Frente a las explicaciones y a los planteamientos mágicos, se decía, se fue cambiando, en el pensamiento occidental laico, la fe por lo fiable, esto es, por lo que resistía los razonamientos argumentados y por lo que se atenía a hechos experimentados y comprobados.

Pese a los impactos irracionalistas de un movimiento artístico como el surrealismo, la Ciencia se impuso a lo largo del siglo XX, al hilo de sus formidables avances, como una fuente segura de verdad y progreso, y las más diversas corrientes religiosas y espiritualistas se resintieron, llegaron a hablar de una deificación del conocimiento científico (y de un culto a lo científico) y esgrimieron que la realidad de la condición humana y del mundo no podía reducirse a lo testado por los procedimientos científicos, que fueron notablemente acompañados por los logros tecnológicos.

¿Puede detectarse en los sorprendentes e, incluso, agresivos movimientos negacionistas de la utilidad e idoneidad de las vacunas un retroceso de la confianza en la Ciencia? Seguramente, sí. Pero tal retroceso es doblemente preocupante en el contexto en el que se produce.

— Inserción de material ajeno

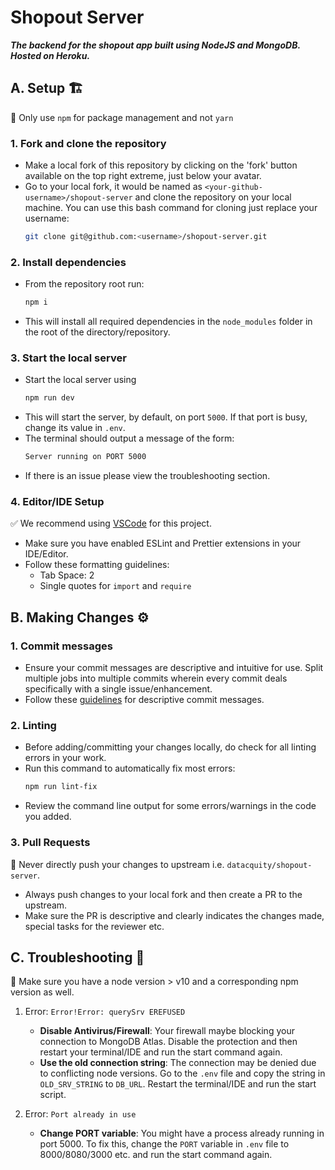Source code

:# Shopout Server

**_The backend for the shopout app built using NodeJS and MongoDB. Hosted on Heroku._**

## A. Setup 🏗️

🚨 Only use `npm` for package management and not `yarn`

### 1. Fork and clone the repository

- Make a local fork of this repository by clicking on the 'fork' button available on the top right extreme, just below your avatar.
- Go to your local fork, it would be named as `<your-github-username>/shopout-server` and clone the repository on your local machine. You can use this bash command for cloning just replace your username:
  ```bash
  git clone git@github.com:<username>/shopout-server.git
  ```

### 2. Install dependencies

- From the repository root run:
  ```bash
  npm i
  ```
- This will install all required dependencies in the `node_modules` folder in the root of the directory/repository.

### 3. Start the local server

- Start the local server using
  ```bash
  npm run dev
  ```
- This will start the server, by default, on port `5000`. If that port is busy, change its value in `.env`.
- The terminal should output a message of the form:
  ```bash
  Server running on PORT 5000
  ```
- If there is an issue please view the troubleshooting section.

### 4. Editor/IDE Setup

✅ We recommend using [VSCode](https://code.visualstudio.com/) for this project.

- Make sure you have enabled ESLint and Prettier extensions in your IDE/Editor.
- Follow these formatting guidelines:
  - Tab Space: 2
  - Single quotes for `import` and `require`

## B. Making Changes ⚙️

### 1. Commit messages

- Ensure your commit messages are descriptive and intuitive for use. Split multiple jobs into multiple commits wherein every commit deals specifically with a single issue/enhancement.
- Follow these [guidelines](https://www.freecodecamp.org/news/writing-good-commit-messages-a-practical-guide/) for descriptive commit messages.

### 2. Linting

- Before adding/committing your changes locally, do check for all linting errors in your work.
- Run this command to automatically fix most errors:
  ```bash
  npm run lint-fix
  ```
- Review the command line output for some errors/warnings in the code you added.

### 3. Pull Requests

🚨 Never directly push your changes to upstream i.e. `datacquity/shopout-server`.

- Always push changes to your local fork and then create a PR to the upstream.
- Make sure the PR is descriptive and clearly indicates the changes made, special tasks for the reviewer etc.

## C. Troubleshooting 🐛

🚨 Make sure you have a node version > v10 and a corresponding npm version as well.

1. Error: `Error!Error: querySrv EREFUSED`

   - **Disable Antivirus/Firewall**: Your firewall maybe blocking your connection to MongoDB Atlas. Disable the protection and then restart your terminal/IDE and run the start command again.
   - **Use the old connection string**: The connection may be denied due to conflicting node versions. Go to the `.env` file and copy the string in `OLD_SRV_STRING` to `DB_URL`. Restart the terminal/IDE and run the start script.

2. Error: `Port already in use`
   - **Change PORT variable**: You might have a process already running in port 5000. To fix this, change the `PORT` variable in `.env` file to 8000/8080/3000 etc. and run the start command again.
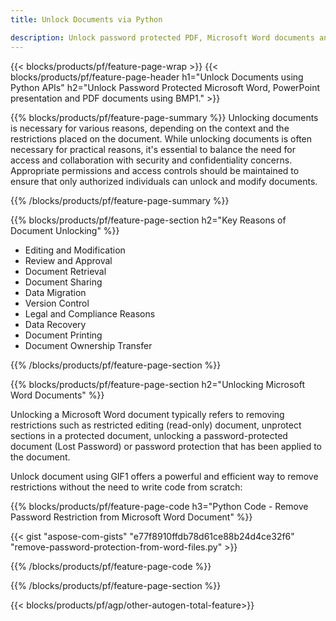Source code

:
 ```yaml
---
title: Unlock Documents via Python 

description: Unlock password protected PDF, Microsoft Word documents and PowerPoint presentation files via your Python application.
---
```


{{< blocks/products/pf/feature-page-wrap >}}
{{< blocks/products/pf/feature-page-header h1="Unlock Documents using Python APIs" h2="Unlock Password Protected Microsoft Word, PowerPoint presentation and PDF documents using BMP1." >}}

{{% blocks/products/pf/feature-page-summary %}}
Unlocking documents is necessary for various reasons, depending on the context and the restrictions placed on the document. While unlocking documents is often necessary for practical reasons, it's essential to balance the need for access and collaboration with security and confidentiality concerns. Appropriate permissions and access controls should be maintained to ensure that only authorized individuals can unlock and modify documents.

{{% /blocks/products/pf/feature-page-summary  %}}

{{% blocks/products/pf/feature-page-section  h2="Key Reasons of Document Unlocking" %}}

- Editing and Modification 
- Review and Approval 
- Document Retrieval 
- Document Sharing 
- Data Migration 
- Version Control 
- Legal and Compliance Reasons 
- Data Recovery 
- Document Printing 
- Document Ownership Transfer

{{% /blocks/products/pf/feature-page-section %}}

{{% blocks/products/pf/feature-page-section  h2="Unlocking Microsoft Word Documents" %}}

Unlocking a Microsoft Word document typically refers to removing restrictions such as restricted editing (read-only) document, unprotect sections in a protected document, unlocking a password-protected document (Lost Password) or password protection that has been applied to the document.  <br />

Unlock document using GIF1 offers a powerful and efficient way to remove restrictions without the need to write code from scratch:

{{% blocks/products/pf/feature-page-code h3="Python Code - Remove Password Restriction from Microsoft Word Document" %}}

{{< gist "aspose-com-gists" "e77f8910ffdb78d61ce88b24d4ce32f6" "remove-password-protection-from-word-files.py" >}}

{{% /blocks/products/pf/feature-page-code  %}}

{{% /blocks/products/pf/feature-page-section %}}

{{< blocks/products/pf/agp/other-autogen-total-feature>}}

Ese contexto podría ser el siguiente: el auge del sectarismo y del fanatismo religioso en amplios sectores del cristianismo y del islamismo; el rebrote del irracionalismo, del sentimentalismo y de los mitos en las efervescentes posiciones populistas y nacionalistas y, todo ello, dentro de un perceptible y creciente desprecio hacia el valor del conocimiento y del aprendizaje y de una correlativa reivindicación de la subjetividad y de la opinión.

En este último aspecto, es probable que se esté confundiendo la necesaria democratización del voto y de los derechos y libertades individuales con un desdén hacia las instancias de autoridad del conocimiento y de las leyes (hasta hace nada compartidas por todos en las sociedades libres al ser fruto de las aportaciones y los consensos de todos). Lo cual, curiosa o no tan curiosamente, no desemboca en la atomización de las posturas individuales, sino en el agrupamiento de éstas en colectivos compactos muy proactivos y belicosos que, además, reivindican precisamente derechos y libertades que dañan los derechos y libertades de los demás.

Pero, volviendo a la Ciencia, podría ser, en efecto, que se estuviera quebrando su posición en el siglo pasado como instancia de razón y de objetividad. Siendo esto inquietante, también es cierto que no puede orillarse el análisis de los intereses, abusos, errores y disfunciones que los conglomerados empresariales científicos y tecnológicos -de las farmacéuticas a las compañías del mundo digital (y virtual, y electrónico), por ejemplo- están protagonizando.